3.5.2 La délégation concertée pour plus de synergie

Définie comme étant “ une délégation sauvage, non préparée, où le délégant se débarrasse d’un certain nombre de tâches sans se soucier de modalités pratiques de leur exécution”223, la délégation par expulsion est la forme de délégation la plus rencontrée dans les pratiques de nombreux managers. Plusieurs raisons justifient le recours à une telle pratique. Parmi ces raisons H. Savall et V. Zardet224 distinguent notamment le manque de temps et de confiance dans les compétences du délégataire. Une telle pratique débouche sur un excès d'autonomie qui peut avoir des effets négatifs sur le fonctionnement de l'entreprise du fait d'un manque de préparation pour la prise en charge des nouvelles activités. A celles-là peuvent s’ajouter des considérations d’ordre familial ou personnel de la part du dirigeant. Cependant force est de remarquer qu’une formation - concertation est la seule clé permettant aux collaborateurs d’acquérir la capacité d’assumer pleinement de nouvelles tâches et dans des délais jugés normaux .

La délégation concertée est comprise dans le sens de l’attribution d’une responsabilité à une personne N par la personne de niveau N+1 dans un système de concertation entre le délégant et le délégataire. Le concept de délégation concertée présente plusieurs spécificités par rapport aux concepts développés précédemment:

‘"blabla’
  • il vise à introduire des pratiques et des raisonnements nuancés et progressifs entre les deux situations extrêmes de contrôle et d'autonomie,

  • il a pour objectif d'associer délégation ( transfert de réalisation d'un acte) et travail concerté entre délégant et délégataire, en introduisant le couple [ information – décision]: quelles informations sont nécessaires et à quel stade du processus de décision: avant la prise de décision, après?

  • il autorise un double niveau d'application de la délégation : dans la relation interpersonnelle ( délégation personnalisée) comme dans le cadre de règles, procédures ou système de gestion formalisés ( " délégation fonctionnement"),

  • il vise à mettre en place un continuum dans les processus de délégation, depuis les actionnaires et le sommet de l'entreprise jusqu'au personnel de base de l'entreprise"225.

Ces actes de délégation renforcent la structuration du fonctionnement de l’entreprise car cette concertation permet de préciser le champ d’intervention de chaque responsable tout en l’adaptant aux besoins de pilotage de l’activité de l’entreprise. La délégation, pour être crédible et efficace, exige autonomie et initiative de la part de la personne du délégant dans l’acte de décision concernant les tâches déléguées. L’approche socio-économique a mis au point "une échelle de délégation"226 qui permet de tester progressivement la confiance dans les collaborateurs auxquels on délègue ces tâches.

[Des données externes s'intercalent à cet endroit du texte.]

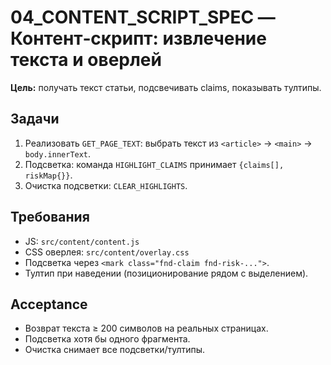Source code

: # 04_CONTENT_SCRIPT_SPEC — Контент‑скрипт: извлечение текста и оверлей

**Цель:** получать текст статьи, подсвечивать claims, показывать тултипы.

## Задачи
1. Реализовать `GET_PAGE_TEXT`: выбрать текст из `<article>` → `<main>` → `body.innerText`.
2. Подсветка: команда `HIGHLIGHT_CLAIMS` принимает `{claims[], riskMap{}}`.
3. Очистка подсветки: `CLEAR_HIGHLIGHTS`.

## Требования
- JS: `src/content/content.js`
- CSS оверлея: `src/content/overlay.css`
- Подсветка через `<mark class="fnd-claim fnd-risk-...">`.
- Тултип при наведении (позиционирование рядом с выделением).

## Acceptance
- Возврат текста ≥ 200 символов на реальных страницах.
- Подсветка хотя бы одного фрагмента.
- Очистка снимает все подсветки/тултипы.
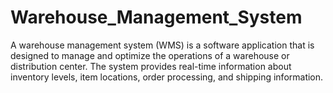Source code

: # Warehouse_Management_System
A warehouse management system (WMS) is a software application that is designed to manage and optimize the operations of a warehouse or distribution center. The system provides real-time information about inventory levels, item locations, order processing, and shipping information.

Cette échelle de délégation permet d'éviter un excès d'autonomie pouvant déboucher sur une perte de contrôle de l'activité de l'entreprise. En se concertant sur le niveau d'autonomie laissé au délagataire, le délégant pourra garder le contrôle de l'ensemble de l'activité tout en participant à la formation de ce dernier.

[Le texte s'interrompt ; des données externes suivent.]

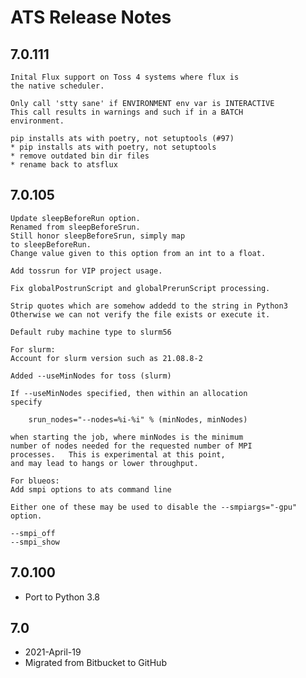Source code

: # ATS Release Notes

## 7.0.111
    Inital Flux support on Toss 4 systems where flux is 
    the native scheduler.   

    Only call 'stty sane' if ENVIRONMENT env var is INTERACTIVE
    This call results in warnings and such if in a BATCH
    environment.

    pip installs ats with poetry, not setuptools (#97)
    * pip installs ats with poetry, not setuptools
    * remove outdated bin dir files
    * rename back to atsflux

## 7.0.105

    Update sleepBeforeRun option.
    Renamed from sleepBeforeSrun.
    Still honor sleepBeforeSrun, simply map
    to sleepBeforeRun.
    Change value given to this option from an int to a float.
    
    Add tossrun for VIP project usage.

    Fix globalPostrunScript and globalPrerunScript processing.
    
    Strip quotes which are somehow addedd to the string in Python3
    Otherwise we can not verify the file exists or execute it.
    
    Default ruby machine type to slurm56

    For slurm:
    Account for slurm version such as 21.08.8-2
    
    Added --useMinNodes for toss (slurm)
    
    If --useMinNodes specified, then within an allocation
    specify
    
        srun_nodes="--nodes=%i-%i" % (minNodes, minNodes)
    
    when starting the job, where minNodes is the minimum
    number of nodes needed for the requested number of MPI
    processes.   This is experimental at this point,
    and may lead to hangs or lower throughput.

    For blueos:
    Add smpi options to ats command line
    
    Either one of these may be used to disable the --smpiargs="-gpu" option.
    
    --smpi_off
    --smpi_show


## 7.0.100

* Port to Python 3.8

## 7.0 

* 2021-April-19
* Migrated from Bitbucket to GitHub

Grâce à un toilettage fréquent des règles du jeu susceptibles de changer le contenu de cet éventail de délégation, on se permettra à tout moment de tester le niveau de qualité de la confiance dans l'entreprise et développer une plus grande synergie entre les activités des différents collaborateurs du dirigeant.

En définitive, la délégation concertée suppose une concertation entre le délégant et le délégataire et une formation devant permettre un apprentissage du délégataire et le transfert d’une partie des connaissances du délégant. Pour produire ses effets, un cahier des charges de délégation sera nécessaire pour mieux assurer le pilotage des opérations transférées (ou déléguées).

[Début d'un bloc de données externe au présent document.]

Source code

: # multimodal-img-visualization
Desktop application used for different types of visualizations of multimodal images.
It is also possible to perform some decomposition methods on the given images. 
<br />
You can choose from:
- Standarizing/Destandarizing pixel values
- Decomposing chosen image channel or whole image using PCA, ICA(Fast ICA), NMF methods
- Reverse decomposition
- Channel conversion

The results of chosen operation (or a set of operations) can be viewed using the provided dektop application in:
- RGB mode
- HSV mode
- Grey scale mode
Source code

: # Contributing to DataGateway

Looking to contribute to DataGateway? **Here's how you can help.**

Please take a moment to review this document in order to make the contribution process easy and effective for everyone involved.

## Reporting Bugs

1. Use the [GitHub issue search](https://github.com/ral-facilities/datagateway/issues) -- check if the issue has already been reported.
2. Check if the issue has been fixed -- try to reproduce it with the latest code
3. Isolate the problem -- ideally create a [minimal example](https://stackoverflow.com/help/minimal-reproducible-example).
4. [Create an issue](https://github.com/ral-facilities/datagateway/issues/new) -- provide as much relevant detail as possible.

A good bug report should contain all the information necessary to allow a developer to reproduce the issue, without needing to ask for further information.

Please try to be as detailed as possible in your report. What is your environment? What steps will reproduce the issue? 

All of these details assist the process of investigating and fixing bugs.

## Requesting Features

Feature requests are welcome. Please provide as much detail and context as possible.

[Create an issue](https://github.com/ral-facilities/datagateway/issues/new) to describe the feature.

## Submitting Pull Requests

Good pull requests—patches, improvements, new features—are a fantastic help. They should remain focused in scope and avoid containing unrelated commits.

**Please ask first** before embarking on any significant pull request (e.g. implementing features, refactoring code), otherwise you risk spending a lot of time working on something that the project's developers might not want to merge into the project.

Dans les PME, lorsqu'on parle de délégation, on remarque qu'en général les dirigeants se positionnent en fonction de leur personnalité, de leurs compétences ou des moyens dont ils disposent. La plupart d'entre eux développent une aversion contre la délégation tandis que d'autres adoptent des modes de management favorables à la délégation. En effet, comme le signale B. Duchénaut la spécialisation des PME dans des métiers ou des fonctions, la montée des niveaux de formation, la complexité technique, les fréquents changements de l'environnement pousseront obligatoirement à déléguer davantage.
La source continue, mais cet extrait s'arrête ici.